One of the two new slates to emerge in the face of the upcoming election is the Alliance Party. The Omega sat down with Fraser Barclay who is running for TRUSU president as well as Andrew Sahaydak, a nominee for VP services.
“We’ve observed a lot of improvements that we believe should be undertaken by the Students’ Union. Specifically, that starts with more transparency within student government. A lot of people don’t even know what the student union is and there’s a lot of opportunity to make a good impression and make a good relationship with students,” Sahaydak told The Omega, outlining a primary goal for the party.
“For instance, there’s a lack of services on campus,” Sahaydak continued. “And they’re not really being dealt with, so one of the positions I have developed as a services nominee would be having a talent wall. Essentially what that would be is, we have the student registry right now, but there’s no place for people to get their services and for people to market themselves or their services like tutoring or web design, there’s so much untapped potential at this university.”
Second on the list for the party is to explore ways to reduce ancillary fees for students, while making some of the current services for students more efficient while not straining their pockets.

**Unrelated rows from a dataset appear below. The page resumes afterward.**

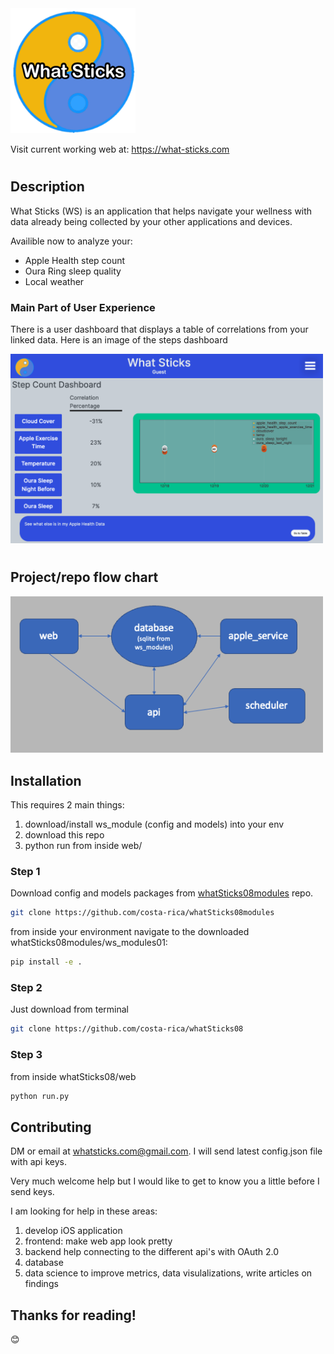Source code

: 
<img src="https://github.com/costa-rica/whatSticks08/blob/github-main/web/app_package/static/images/wshLogo_300px_doodle02.png?raw=true" alt="what sticks logo" width="200"/>

Visit current working web at:
https://what-sticks.com
#
## Description
What Sticks (WS) is an application that helps navigate your wellness with data already being collected by your other applications and devices.

Availible now to analyze your:
- Apple Health step count
- Oura Ring sleep quality
- Local weather

### Main Part of User Experience
There is a user dashboard that displays a table of correlations from your linked data. Here is an image of the steps dashboard

<img src="https://github.com/costa-rica/whatSticks08/blob/github-main/web/app_package/static/images/readme/stepsDashScreenShot.png?raw=true" alt="ws dash screenshot" width="500"/>

#
## Project/repo flow chart
<img src="https://github.com/costa-rica/whatSticks08/blob/github-main/web/app_package/static/images/readme/projectFlowChart.png?raw=true" alt="ws project flowchart" width="500"/>




## Installation
This requires 2 main things:
1. download/install ws_module (config and models) into your env
2. download this repo
3. python run from inside web/

### Step 1
Download config and models packages from [whatSticks08modules](https://github.com/costa-rica/whatSticks08modules) repo.

```bash
git clone https://github.com/costa-rica/whatSticks08modules
```
from inside your environment navigate to the downloaded whatSticks08modules/ws_modules01:
```bash
pip install -e .
```
### Step 2
Just download from terminal
```bash
git clone https://github.com/costa-rica/whatSticks08
```

### Step 3
from inside whatSticks08/web
```bash
python run.py
```


## Contributing
DM or email at whatsticks.com@gmail.com. 
I will send latest config.json file with api keys.

Very much welcome help but I would like to get to know you a little before I send keys. 

I am looking for help in these areas:
1. develop iOS application
2. frontend: make web app look pretty
3. backend help connecting to the different api's with OAuth 2.0
4. database
5. data science to improve metrics, data visulalizations, write articles on findings


## Thanks for reading!
:blush:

“A full-time student here pays $189/semester in fees that go directly to the Students’ Union,” Barclay said on the topic of TRUSU fees. “University budgets are kind of notorious for getting inflated over time so I think if you can look through [the budget] to a line-by-line basis and just have to justify what’s going on then yeah, it’s something to look into.”

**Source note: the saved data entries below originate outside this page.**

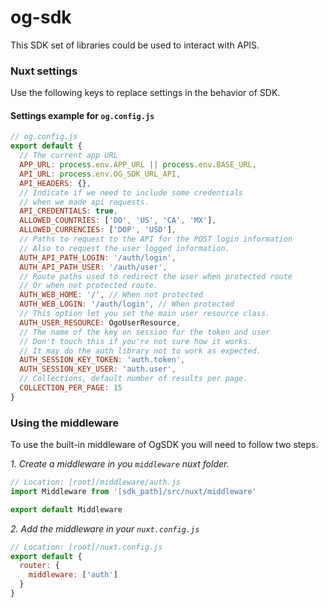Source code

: # og-sdk

This SDK set of libraries could be used to interact with APIS.

### Nuxt settings

Use the following keys to replace settings in
the behavior of SDK.

#### Settings example for `og.config.js`
```js
// og.config.js
export default {
  // The current app URL
  APP_URL: process.env.APP_URL || process.env.BASE_URL,
  API_URL: process.env.OG_SDK_URL_API,
  API_HEADERS: {},
  // Indicate if we need to include some credentials
  // when we made api requests.
  API_CREDENTIALS: true,
  ALLOWED_COUNTRIES: ['DO', 'US', 'CA', 'MX'],
  ALLOWED_CURRENCIES: ['DOP', 'USD'],
  // Paths to request to the API for the POST login information
  // Also to request the user logged information.
  AUTH_API_PATH_LOGIN: '/auth/login',
  AUTH_API_PATH_USER: '/auth/user',
  // Route paths used to redirect the user when protected route
  // Or when not protected route.
  AUTH_WEB_HOME: '/', // When not protected
  AUTH_WEB_LOGIN: '/auth/login', // When protected
  // This option let you set the main user resource class.
  AUTH_USER_RESOURCE: OgoUserResource,
  // The name of the key on session for the token and user
  // Don't touch this if you're not sure how it works.
  // It may do the auth library not to work as expected.
  AUTH_SESSION_KEY_TOKEN: 'auth.token',
  AUTH_SESSION_KEY_USER: 'auth.user',
  // Collections, default number of results per page.
  COLLECTION_PER_PAGE: 15
}
```

### Using the middleware
To use the built-in middleware of OgSDK you will need to follow two steps.

*1. Create a middleware in you `middleware` nuxt folder.*

```js
// Location: [root]/middleware/auth.js
import Middleware from '[sdk_path]/src/nuxt/middleware'

export default Middleware

```
*2. Add the middleware in your `nuxt.config.js`*
```js
// Location: [root]/nuxt.config.js
export default {
  router: {
    middleware: ['auth']
  }
}
```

Amongst the biggest fish to fry on the slate’s agenda is the superfluous nature of the bus pass system.
“I think TRUSU pays something like $850,000 or so for them, and that’s by far the largest expense. So what I’m curious about, I’m not going to axe the bus pass or anything, but I’d be curious to know to what extent can this go. If you’re bussing to campus that’s great, that’s a $50 bus pass for four months instead of 75 every month,” Barclay said about the positive aspect of the bus pass.
“I know some people that are within bus range, so they’re not eligible to opt out of that. But if they were to bus it would take them an hour or something, and I don’t really think that’s reasonable to expect someone to bus an hour each way school if they only have one or two classes that day,” he added.

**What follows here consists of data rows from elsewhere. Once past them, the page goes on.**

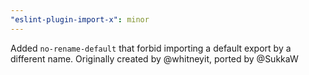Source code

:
 ```yaml
---
"eslint-plugin-import-x": minor
---
```


Added `no-rename-default` that forbid importing a default export by a different name. Originally created by @whitneyit, ported by @SukkaW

Barclay went on to explain what he and his slate believe to be an amicable solution to the issue.
“It could be reworking the model to being more of an opt-in, so hypothetically if you cut the fee down to $25 and you use that pool to subsidize the individuals who are using it enough they can request the bus pass and use that amount of money just for those individuals,” he said. “So as a whole, if you’re not using it, your fees just got cut in half. If you are using it, you’re still getting the same benefit.”
The scope of Alliance regarding how fees are distributed amongst TRUSU, and by extension the student base, is admittedly focused mostly on the output the Students’ Union provides for students, but Barclay has some choice words on how funds are distributed.
“I think that maybe a lot of candidates aren’t willing to put in the hours for a minimum wage position. I mean, you could just go to whatever fast food restaurant and get the same amount of money, maybe even more, probably more,” he said. “So what’s to their benefit of going through this whole process. I mean we’ve been working hours and hours on this campaign already and we’re not even in. So what’s incentivizing anyone to put in that kind of work? They need to have enough passion to do that.”
Members of the Alliance slate are of the opinion that even if they don’t see representation this election, that they will have pushed the vanguard on how student politics can be approached here at TRU.